[Task details] Pictures aside, each record should be reproduced exactly.

Pictures paired with source code
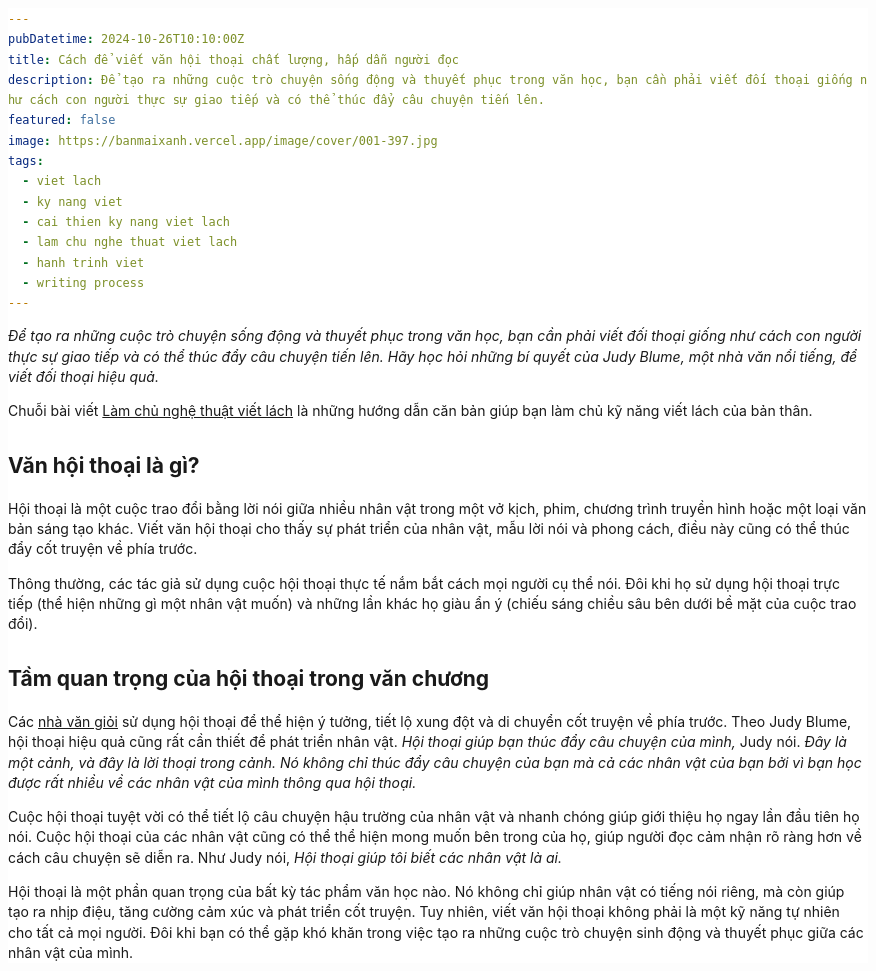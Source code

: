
 ```yaml
---
pubDatetime: 2024-10-26T10:10:00Z
title: Cách để viết văn hội thoại chất lượng, hấp dẫn người đọc
description: Để tạo ra những cuộc trò chuyện sống động và thuyết phục trong văn học, bạn cần phải viết đối thoại giống như cách con người thực sự giao tiếp và có thể thúc đẩy câu chuyện tiến lên.
featured: false
image: https://banmaixanh.vercel.app/image/cover/001-397.jpg
tags:
  - viet lach
  - ky nang viet
  - cai thien ky nang viet lach
  - lam chu nghe thuat viet lach
  - hanh trinh viet
  - writing process
---
```


_Để tạo ra những cuộc trò chuyện sống động và thuyết phục trong văn học, bạn cần phải viết đối thoại giống như cách con người thực sự giao tiếp và có thể thúc đẩy câu chuyện tiến lên. Hãy học hỏi những bí quyết của Judy Blume, một nhà văn nổi tiếng, để viết đối thoại hiệu quả._

Chuỗi bài viết [Làm chủ nghệ thuật viết lách](https://nhavantuonglai.com/tags/lam-chu-nghe-thuat-viet-lach) là những hướng dẫn căn bản giúp bạn làm chủ kỹ năng viết lách của bản thân.

## Văn hội thoại là gì?

Hội thoại là một cuộc trao đổi bằng lời nói giữa nhiều nhân vật trong một vở kịch, phim, chương trình truyền hình hoặc một loại văn bản sáng tạo khác. Viết văn hội thoại cho thấy sự phát triển của nhân vật, mẫu lời nói và phong cách, điều này cũng có thể thúc đẩy cốt truyện về phía trước.

Thông thường, các tác giả sử dụng cuộc hội thoại thực tế nắm bắt cách mọi người cụ thể nói. Đôi khi họ sử dụng hội thoại trực tiếp (thể hiện những gì một nhân vật muốn) và những lần khác họ giàu ẩn ý (chiếu sáng chiều sâu bên dưới bề mặt của cuộc trao đổi).

## Tầm quan trọng của hội thoại trong văn chương

Các [nhà văn giỏi](https://nhavantuonglai.com/article) sử dụng hội thoại để thể hiện ý tưởng, tiết lộ xung đột và di chuyển cốt truyện về phía trước. Theo Judy Blume, hội thoại hiệu quả cũng rất cần thiết để phát triển nhân vật. _Hội thoại giúp bạn thúc đẩy câu chuyện của mình,_ Judy nói. _Đây là một cảnh, và đây là lời thoại trong cảnh. Nó không chỉ thúc đẩy câu chuyện của bạn mà cả các nhân vật của bạn bởi vì bạn học được rất nhiều về các nhân vật của mình thông qua hội thoại._

Cuộc hội thoại tuyệt vời có thể tiết lộ câu chuyện hậu trường của nhân vật và nhanh chóng giúp giới thiệu họ ngay lần đầu tiên họ nói. Cuộc hội thoại của các nhân vật cũng có thể thể hiện mong muốn bên trong của họ, giúp người đọc cảm nhận rõ ràng hơn về cách câu chuyện sẽ diễn ra. Như Judy nói, _Hội thoại giúp tôi biết các nhân vật là ai._

Hội thoại là một phần quan trọng của bất kỳ tác phẩm văn học nào. Nó không chỉ giúp nhân vật có tiếng nói riêng, mà còn giúp tạo ra nhịp điệu, tăng cường cảm xúc và phát triển cốt truyện. Tuy nhiên, viết văn hội thoại không phải là một kỹ năng tự nhiên cho tất cả mọi người. Đôi khi bạn có thể gặp khó khăn trong việc tạo ra những cuộc trò chuyện sinh động và thuyết phục giữa các nhân vật của mình.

[Result of this exercise]
Source code

:
 ```yaml
---
pubDatetime: 2024-10-26T10:10:00Z
title: Cách để viết văn hội thoại chất lượng, hấp dẫn người đọc
description: Để tạo ra những cuộc trò chuyện sống động và thuyết phục trong văn học, bạn cần phải viết đối thoại giống như cách con người thực sự giao tiếp và có thể thúc đẩy câu chuyện tiến lên.
featured: false
image: https://banmaixanh.vercel.app/image/cover/001-397.jpg
tags:
  - viet lach
  - ky nang viet
  - cai thien ky nang viet lach
  - lam chu nghe thuat viet lach
  - hanh trinh viet
  - writing process
---
```


_Để tạo ra những cuộc trò chuyện sống động và thuyết phục trong văn học, bạn cần phải viết đối thoại giống như cách con người thực sự giao tiếp và có thể thúc đẩy câu chuyện tiến lên. Hãy học hỏi những bí quyết của Judy Blume, một nhà văn nổi tiếng, để viết đối thoại hiệu quả._

Chuỗi bài viết [Làm chủ nghệ thuật viết lách](https://nhavantuonglai.com/tags/lam-chu-nghe-thuat-viet-lach) là những hướng dẫn căn bản giúp bạn làm chủ kỹ năng viết lách của bản thân.

## Văn hội thoại là gì?

Hội thoại là một cuộc trao đổi bằng lời nói giữa nhiều nhân vật trong một vở kịch, phim, chương trình truyền hình hoặc một loại văn bản sáng tạo khác. Viết văn hội thoại cho thấy sự phát triển của nhân vật, mẫu lời nói và phong cách, điều này cũng có thể thúc đẩy cốt truyện về phía trước.

Thông thường, các tác giả sử dụng cuộc hội thoại thực tế nắm bắt cách mọi người cụ thể nói. Đôi khi họ sử dụng hội thoại trực tiếp (thể hiện những gì một nhân vật muốn) và những lần khác họ giàu ẩn ý (chiếu sáng chiều sâu bên dưới bề mặt của cuộc trao đổi).

## Tầm quan trọng của hội thoại trong văn chương

Các [nhà văn giỏi](https://nhavantuonglai.com/article) sử dụng hội thoại để thể hiện ý tưởng, tiết lộ xung đột và di chuyển cốt truyện về phía trước. Theo Judy Blume, hội thoại hiệu quả cũng rất cần thiết để phát triển nhân vật. _Hội thoại giúp bạn thúc đẩy câu chuyện của mình,_ Judy nói. _Đây là một cảnh, và đây là lời thoại trong cảnh. Nó không chỉ thúc đẩy câu chuyện của bạn mà cả các nhân vật của bạn bởi vì bạn học được rất nhiều về các nhân vật của mình thông qua hội thoại._

Cuộc hội thoại tuyệt vời có thể tiết lộ câu chuyện hậu trường của nhân vật và nhanh chóng giúp giới thiệu họ ngay lần đầu tiên họ nói. Cuộc hội thoại của các nhân vật cũng có thể thể hiện mong muốn bên trong của họ, giúp người đọc cảm nhận rõ ràng hơn về cách câu chuyện sẽ diễn ra. Như Judy nói, _Hội thoại giúp tôi biết các nhân vật là ai._

Hội thoại là một phần quan trọng của bất kỳ tác phẩm văn học nào. Nó không chỉ giúp nhân vật có tiếng nói riêng, mà còn giúp tạo ra nhịp điệu, tăng cường cảm xúc và phát triển cốt truyện. Tuy nhiên, viết văn hội thoại không phải là một kỹ năng tự nhiên cho tất cả mọi người. Đôi khi bạn có thể gặp khó khăn trong việc tạo ra những cuộc trò chuyện sinh động và thuyết phục giữa các nhân vật của mình.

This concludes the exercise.